In what could be seen as the most horrendous snub of this year’s nominations, Hookworms’ third LP Microshift has been left off the list. A record that moved sounds and built bridges between noise-pop and synth-psychedelia, Microshift was released to almost universal appreciation. The band have since been placed in the spotlight, basking in the acclaim they deserve. Microshift is a record that moves, inspires, and doesn’t fit itself into a kind of box.
This past January, punk was given a new face. It was given a rebirth, a renaissance, a second, third, fourth chance. With their unapologetic debut Songs of Praise, Shame brought the concerns of the young Brexit-Britain into the central focus. The record was strong, infectious, and just really important. It symbolised a new version of punk, a new version of political music--it could be funny whilst being scathing, important whilst being entertaining, and visionary whilst being easy to listen to.
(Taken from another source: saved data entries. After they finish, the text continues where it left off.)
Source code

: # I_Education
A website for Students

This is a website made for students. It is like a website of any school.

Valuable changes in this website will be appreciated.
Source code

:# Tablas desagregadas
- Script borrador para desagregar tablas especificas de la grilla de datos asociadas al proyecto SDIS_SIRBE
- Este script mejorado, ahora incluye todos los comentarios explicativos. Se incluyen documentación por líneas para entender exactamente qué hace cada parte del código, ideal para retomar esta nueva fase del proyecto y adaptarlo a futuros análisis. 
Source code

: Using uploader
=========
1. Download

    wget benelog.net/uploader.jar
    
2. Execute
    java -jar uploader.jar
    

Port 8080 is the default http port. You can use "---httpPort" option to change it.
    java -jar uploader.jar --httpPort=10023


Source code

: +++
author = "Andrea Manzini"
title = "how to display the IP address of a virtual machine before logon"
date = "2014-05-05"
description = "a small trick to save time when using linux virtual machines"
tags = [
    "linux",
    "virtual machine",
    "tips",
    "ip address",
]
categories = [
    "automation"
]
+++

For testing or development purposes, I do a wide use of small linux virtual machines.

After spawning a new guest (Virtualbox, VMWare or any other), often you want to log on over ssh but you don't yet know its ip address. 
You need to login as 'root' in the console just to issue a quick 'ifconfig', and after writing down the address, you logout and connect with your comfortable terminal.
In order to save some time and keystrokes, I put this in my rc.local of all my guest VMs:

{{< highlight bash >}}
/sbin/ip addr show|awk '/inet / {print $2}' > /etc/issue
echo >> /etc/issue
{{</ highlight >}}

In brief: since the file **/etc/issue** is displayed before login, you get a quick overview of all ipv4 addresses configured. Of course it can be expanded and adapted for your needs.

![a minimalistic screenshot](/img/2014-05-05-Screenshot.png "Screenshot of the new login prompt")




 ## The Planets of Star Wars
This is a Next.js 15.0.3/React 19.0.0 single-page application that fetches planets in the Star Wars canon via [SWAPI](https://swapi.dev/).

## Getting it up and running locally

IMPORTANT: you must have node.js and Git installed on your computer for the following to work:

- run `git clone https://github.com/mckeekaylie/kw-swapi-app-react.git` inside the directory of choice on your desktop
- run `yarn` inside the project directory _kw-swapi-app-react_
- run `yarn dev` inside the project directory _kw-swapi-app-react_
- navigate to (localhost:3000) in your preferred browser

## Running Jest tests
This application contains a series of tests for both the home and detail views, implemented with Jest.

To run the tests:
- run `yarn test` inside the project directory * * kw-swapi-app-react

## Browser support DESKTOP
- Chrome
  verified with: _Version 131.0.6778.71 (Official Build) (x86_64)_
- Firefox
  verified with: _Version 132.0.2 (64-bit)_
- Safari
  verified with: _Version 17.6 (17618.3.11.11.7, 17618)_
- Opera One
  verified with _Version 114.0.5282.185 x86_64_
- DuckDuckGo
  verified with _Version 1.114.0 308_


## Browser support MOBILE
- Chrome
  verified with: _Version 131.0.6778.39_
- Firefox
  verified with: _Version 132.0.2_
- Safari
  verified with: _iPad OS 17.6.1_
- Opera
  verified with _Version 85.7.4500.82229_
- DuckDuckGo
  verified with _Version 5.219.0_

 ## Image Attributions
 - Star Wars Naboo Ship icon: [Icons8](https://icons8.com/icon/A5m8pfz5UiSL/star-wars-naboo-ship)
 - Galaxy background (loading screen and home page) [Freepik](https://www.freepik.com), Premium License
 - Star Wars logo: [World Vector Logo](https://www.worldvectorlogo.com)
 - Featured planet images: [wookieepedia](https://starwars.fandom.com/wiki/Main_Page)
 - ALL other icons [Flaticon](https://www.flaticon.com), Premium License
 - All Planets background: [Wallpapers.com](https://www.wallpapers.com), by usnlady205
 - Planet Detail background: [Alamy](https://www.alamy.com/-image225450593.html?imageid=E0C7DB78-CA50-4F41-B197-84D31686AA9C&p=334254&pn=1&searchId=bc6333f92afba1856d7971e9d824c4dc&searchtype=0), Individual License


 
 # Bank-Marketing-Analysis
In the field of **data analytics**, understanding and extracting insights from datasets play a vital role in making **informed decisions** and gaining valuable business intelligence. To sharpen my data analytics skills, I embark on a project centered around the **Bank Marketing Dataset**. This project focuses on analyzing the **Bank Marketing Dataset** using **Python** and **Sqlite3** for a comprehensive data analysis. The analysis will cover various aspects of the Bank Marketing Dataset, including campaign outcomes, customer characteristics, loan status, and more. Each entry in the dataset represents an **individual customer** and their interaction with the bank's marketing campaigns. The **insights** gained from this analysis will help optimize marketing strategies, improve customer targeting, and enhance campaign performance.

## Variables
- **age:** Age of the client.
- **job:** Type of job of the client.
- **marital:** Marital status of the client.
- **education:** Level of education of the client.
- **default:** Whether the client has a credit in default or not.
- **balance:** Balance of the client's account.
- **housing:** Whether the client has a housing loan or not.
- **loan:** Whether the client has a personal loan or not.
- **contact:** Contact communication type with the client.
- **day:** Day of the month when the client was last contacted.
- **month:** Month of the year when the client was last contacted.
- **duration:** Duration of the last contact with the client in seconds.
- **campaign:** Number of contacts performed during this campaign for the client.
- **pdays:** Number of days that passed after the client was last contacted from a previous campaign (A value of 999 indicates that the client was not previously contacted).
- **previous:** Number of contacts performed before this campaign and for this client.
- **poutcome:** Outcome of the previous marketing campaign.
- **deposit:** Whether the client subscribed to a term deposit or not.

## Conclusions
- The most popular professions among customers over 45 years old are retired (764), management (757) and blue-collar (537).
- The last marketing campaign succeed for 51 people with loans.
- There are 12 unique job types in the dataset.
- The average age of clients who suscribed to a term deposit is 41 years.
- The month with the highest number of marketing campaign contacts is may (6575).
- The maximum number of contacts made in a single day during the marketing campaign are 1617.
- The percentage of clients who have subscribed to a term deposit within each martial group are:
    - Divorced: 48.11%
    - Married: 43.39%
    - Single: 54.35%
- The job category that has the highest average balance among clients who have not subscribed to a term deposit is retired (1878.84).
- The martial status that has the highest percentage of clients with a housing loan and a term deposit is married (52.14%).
Songs of Praise deserves its recognition.
Matt Maltese’s piano-led careful yet ambitious record Bad Contestant really did something for music this year. With striking melodies and delicate choruses, the album shone in the ever-changing face of emerging pop music. Whether it was the hook-filled tracks or the intelligent delivery, Matt Maltese did not shy away from the craft of writing and making music. It’s almost criminal that the conscious songwriting of Bad Contestant was ignored by the academy (I am fully aware the academy is a completely different thing).
Leading onto nouveau-jazz, Tom Misch’s collaborative and fantastic debut LP Geography is another record that has expanded genres and styles this year. With warped jazz pianos and bass, Misch’s pensive vocal and the craftsmanship of each track made the album stand out. The collaborations with Loyle Carner, De La Soul, GoldLink, and Poppy Ajudha only developed the album further, really densely filling it with enchanting and soulful tracks.
One final alteration I’m going to suggest, even though I genuinely could list album after album, is the addition of Let’s Eat Grandma’s recently-released second effort I’m All Ears. Let’s Eat Grandma are an emphatic duo, who, with I’m All Ears have managed to generously and easily sum up the struggles of womanhood on this record. The synth-heavy production and artistic scathe of the duo solidified I’m All Ears as one of the most important records of the year immediately upon its release. Whilst doing so much for character relatability, the record builds upon the wholly experimental nature of the duo’s sound, generating something glitchy and glittery and addictive.
The Mercury Prize will always be just one of those things that gets music fans up in arms once a year. Whether you’re a fan or a critic of the nominations, there will always, always be something to talk about. It’s just a shame that, in this past year, there has been a true renaissance in music--if you just scratch beneath the surface. All the artists I have mentioned, plus countless, countless more (Boy Azooga, Superorganism (if they qualify--they’re not all British, but are based in London), SOPHIE, Jon Hopkins, to name but a few) are truly reshaping popular music and popular culture. It’s such a shame that even a prize dedicating to championing innovation fails to innovate.